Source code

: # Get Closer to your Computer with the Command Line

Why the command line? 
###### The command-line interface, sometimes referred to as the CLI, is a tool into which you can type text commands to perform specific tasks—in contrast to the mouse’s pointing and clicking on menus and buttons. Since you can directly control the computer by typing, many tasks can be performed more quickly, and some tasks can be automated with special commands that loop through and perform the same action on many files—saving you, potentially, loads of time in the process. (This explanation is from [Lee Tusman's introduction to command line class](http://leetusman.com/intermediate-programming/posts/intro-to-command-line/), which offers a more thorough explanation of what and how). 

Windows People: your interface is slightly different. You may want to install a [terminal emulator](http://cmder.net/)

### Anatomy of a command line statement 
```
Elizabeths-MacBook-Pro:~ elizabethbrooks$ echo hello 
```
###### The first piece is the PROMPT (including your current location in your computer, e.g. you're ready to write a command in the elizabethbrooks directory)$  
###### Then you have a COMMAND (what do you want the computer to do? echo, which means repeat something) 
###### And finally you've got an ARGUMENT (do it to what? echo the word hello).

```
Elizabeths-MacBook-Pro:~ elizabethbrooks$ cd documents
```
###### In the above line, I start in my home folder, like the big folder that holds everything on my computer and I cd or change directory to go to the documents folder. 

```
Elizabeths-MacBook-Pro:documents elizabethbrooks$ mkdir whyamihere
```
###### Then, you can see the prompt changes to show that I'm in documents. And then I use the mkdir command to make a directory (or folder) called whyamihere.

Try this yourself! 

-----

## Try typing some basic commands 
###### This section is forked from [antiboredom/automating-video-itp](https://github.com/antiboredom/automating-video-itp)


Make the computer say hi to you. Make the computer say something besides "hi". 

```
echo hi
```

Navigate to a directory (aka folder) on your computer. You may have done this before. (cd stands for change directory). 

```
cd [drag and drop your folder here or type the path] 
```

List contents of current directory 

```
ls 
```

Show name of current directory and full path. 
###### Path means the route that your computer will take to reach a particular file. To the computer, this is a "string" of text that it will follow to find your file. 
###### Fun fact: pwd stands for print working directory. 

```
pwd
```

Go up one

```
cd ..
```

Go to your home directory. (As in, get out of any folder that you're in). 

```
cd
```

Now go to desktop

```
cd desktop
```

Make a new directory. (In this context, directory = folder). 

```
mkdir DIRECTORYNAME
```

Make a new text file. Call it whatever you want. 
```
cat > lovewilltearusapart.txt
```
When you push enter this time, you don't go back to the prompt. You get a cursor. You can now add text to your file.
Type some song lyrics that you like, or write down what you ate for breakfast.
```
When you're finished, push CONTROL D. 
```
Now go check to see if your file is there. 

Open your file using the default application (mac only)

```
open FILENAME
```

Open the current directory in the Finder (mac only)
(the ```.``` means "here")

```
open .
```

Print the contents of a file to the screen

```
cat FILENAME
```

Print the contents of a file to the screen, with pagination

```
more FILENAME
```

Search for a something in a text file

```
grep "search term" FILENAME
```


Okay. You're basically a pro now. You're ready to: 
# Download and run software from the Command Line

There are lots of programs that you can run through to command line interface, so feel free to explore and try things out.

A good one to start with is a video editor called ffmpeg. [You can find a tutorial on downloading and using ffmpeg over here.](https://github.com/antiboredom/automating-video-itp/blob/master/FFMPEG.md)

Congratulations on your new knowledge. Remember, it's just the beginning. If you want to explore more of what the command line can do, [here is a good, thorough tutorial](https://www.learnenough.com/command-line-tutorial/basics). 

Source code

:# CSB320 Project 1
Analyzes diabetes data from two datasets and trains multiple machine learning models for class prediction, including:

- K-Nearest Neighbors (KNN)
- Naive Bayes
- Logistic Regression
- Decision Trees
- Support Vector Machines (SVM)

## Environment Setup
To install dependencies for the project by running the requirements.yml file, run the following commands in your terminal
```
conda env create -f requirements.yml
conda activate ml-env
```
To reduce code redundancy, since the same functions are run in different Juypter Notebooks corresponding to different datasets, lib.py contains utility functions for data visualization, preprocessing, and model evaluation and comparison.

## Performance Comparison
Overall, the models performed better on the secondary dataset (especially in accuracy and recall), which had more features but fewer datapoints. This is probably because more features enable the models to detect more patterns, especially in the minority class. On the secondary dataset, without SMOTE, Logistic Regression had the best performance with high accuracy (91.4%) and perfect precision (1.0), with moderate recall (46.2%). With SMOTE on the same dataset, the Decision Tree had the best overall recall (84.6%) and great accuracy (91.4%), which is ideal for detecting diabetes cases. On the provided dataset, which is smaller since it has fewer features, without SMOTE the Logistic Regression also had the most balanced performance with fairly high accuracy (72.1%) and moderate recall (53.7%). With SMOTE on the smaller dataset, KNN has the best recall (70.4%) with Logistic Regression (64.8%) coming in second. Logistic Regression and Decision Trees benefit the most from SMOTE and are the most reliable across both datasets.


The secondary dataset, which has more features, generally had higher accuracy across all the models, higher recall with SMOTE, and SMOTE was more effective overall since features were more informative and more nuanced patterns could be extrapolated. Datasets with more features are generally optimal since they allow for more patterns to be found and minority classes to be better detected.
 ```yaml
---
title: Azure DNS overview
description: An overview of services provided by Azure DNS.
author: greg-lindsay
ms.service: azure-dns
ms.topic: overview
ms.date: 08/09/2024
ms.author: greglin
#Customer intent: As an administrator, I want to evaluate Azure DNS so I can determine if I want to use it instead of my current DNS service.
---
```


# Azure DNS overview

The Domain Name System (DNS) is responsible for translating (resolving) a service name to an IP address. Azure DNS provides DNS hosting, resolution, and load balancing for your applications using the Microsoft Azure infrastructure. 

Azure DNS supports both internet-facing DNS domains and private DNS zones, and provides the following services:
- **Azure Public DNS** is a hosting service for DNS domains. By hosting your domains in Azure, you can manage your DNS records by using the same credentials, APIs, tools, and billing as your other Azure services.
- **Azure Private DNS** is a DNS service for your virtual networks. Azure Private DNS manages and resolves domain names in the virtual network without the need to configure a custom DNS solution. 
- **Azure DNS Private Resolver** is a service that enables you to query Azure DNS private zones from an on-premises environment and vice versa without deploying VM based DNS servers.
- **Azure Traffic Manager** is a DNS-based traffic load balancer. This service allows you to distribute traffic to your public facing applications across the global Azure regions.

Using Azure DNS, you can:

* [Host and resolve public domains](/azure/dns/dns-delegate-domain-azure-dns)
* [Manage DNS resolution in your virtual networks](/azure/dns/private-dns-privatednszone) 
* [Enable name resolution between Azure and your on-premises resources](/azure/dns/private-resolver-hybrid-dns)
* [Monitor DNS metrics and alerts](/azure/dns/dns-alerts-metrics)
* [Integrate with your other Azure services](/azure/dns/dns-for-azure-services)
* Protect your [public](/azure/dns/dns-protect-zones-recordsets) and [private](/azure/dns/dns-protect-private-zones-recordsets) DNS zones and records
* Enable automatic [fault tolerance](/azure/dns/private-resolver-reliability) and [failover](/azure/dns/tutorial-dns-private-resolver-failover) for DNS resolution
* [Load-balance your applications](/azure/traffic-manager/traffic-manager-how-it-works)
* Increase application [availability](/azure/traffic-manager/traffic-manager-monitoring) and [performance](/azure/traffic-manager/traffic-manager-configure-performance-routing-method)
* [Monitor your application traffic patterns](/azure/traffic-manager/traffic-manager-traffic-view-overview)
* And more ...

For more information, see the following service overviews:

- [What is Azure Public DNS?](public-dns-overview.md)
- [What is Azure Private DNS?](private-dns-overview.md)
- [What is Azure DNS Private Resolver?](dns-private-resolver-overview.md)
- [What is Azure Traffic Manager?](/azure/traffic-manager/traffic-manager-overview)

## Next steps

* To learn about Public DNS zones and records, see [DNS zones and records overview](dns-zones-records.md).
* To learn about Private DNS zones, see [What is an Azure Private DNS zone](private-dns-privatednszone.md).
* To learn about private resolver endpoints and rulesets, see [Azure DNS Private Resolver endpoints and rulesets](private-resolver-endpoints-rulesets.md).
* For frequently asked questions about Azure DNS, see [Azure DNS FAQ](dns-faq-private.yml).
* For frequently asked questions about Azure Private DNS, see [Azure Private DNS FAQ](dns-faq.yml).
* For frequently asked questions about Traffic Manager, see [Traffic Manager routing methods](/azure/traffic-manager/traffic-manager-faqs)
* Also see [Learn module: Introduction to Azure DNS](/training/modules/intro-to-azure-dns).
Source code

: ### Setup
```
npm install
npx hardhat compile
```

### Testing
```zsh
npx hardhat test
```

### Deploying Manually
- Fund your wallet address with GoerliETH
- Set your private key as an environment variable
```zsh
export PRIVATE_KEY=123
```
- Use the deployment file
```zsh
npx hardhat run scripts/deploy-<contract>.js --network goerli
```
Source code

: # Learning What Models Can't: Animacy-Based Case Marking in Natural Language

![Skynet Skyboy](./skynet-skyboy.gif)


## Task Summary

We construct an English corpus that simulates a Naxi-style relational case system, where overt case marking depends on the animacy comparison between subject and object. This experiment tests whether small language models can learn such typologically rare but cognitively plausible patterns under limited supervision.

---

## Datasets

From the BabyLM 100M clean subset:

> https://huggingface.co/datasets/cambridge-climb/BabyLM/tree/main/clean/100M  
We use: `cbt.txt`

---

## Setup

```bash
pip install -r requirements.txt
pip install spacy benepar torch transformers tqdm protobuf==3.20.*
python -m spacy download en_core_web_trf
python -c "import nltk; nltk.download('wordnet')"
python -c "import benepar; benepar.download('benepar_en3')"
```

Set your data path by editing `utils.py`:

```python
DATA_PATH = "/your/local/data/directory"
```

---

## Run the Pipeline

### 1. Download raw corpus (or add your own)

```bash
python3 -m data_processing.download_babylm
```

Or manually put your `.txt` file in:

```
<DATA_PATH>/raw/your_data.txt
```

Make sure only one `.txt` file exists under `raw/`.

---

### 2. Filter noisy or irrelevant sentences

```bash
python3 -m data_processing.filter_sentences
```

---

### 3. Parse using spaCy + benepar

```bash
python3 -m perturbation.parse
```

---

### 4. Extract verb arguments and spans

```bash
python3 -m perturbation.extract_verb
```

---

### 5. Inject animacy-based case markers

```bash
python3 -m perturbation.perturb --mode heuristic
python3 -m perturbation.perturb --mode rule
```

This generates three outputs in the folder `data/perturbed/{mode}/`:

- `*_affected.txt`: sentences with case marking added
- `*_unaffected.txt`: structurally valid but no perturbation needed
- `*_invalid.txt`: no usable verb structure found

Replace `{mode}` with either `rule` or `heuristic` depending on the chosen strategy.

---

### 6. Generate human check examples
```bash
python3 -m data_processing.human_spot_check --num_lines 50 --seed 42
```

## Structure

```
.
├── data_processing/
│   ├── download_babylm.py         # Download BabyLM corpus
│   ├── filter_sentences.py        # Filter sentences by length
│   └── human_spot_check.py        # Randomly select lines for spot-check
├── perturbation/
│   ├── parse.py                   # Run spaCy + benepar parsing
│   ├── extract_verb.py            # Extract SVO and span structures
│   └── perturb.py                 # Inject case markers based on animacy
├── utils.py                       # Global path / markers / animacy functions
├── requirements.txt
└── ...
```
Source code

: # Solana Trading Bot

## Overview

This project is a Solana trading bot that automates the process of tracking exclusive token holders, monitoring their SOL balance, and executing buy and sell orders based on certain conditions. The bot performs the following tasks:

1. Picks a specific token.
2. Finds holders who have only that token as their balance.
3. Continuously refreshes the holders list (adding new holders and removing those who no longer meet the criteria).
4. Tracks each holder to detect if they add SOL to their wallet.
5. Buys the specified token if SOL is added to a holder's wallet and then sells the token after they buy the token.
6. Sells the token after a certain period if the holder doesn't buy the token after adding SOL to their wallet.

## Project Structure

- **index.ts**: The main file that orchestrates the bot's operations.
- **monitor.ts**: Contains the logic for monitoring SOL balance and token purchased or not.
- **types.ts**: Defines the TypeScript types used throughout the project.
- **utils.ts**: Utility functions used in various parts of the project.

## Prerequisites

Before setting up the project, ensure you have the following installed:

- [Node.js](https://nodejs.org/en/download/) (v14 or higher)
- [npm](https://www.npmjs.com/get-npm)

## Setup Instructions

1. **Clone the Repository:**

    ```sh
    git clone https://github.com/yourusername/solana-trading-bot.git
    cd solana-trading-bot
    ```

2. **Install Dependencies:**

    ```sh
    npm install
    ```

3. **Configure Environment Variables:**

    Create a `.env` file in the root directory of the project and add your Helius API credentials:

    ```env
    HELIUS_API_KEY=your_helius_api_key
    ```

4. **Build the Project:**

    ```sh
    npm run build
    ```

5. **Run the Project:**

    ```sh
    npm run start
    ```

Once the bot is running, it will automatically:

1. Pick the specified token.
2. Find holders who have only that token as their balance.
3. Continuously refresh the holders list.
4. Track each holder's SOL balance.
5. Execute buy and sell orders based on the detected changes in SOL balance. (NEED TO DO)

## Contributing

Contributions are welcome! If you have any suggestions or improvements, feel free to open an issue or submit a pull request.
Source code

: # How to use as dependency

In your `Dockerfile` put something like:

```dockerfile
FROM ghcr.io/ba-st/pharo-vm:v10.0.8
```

━━━━

What the task asks: What this exercise asks for is every line of the data above with the word "including".

Result:
###### The first piece is the PROMPT (including your current location in your computer, e.g. you're ready to write a command in the elizabethbrooks directory)$  
Analyzes diabetes data from two datasets and trains multiple machine learning models for class prediction, including:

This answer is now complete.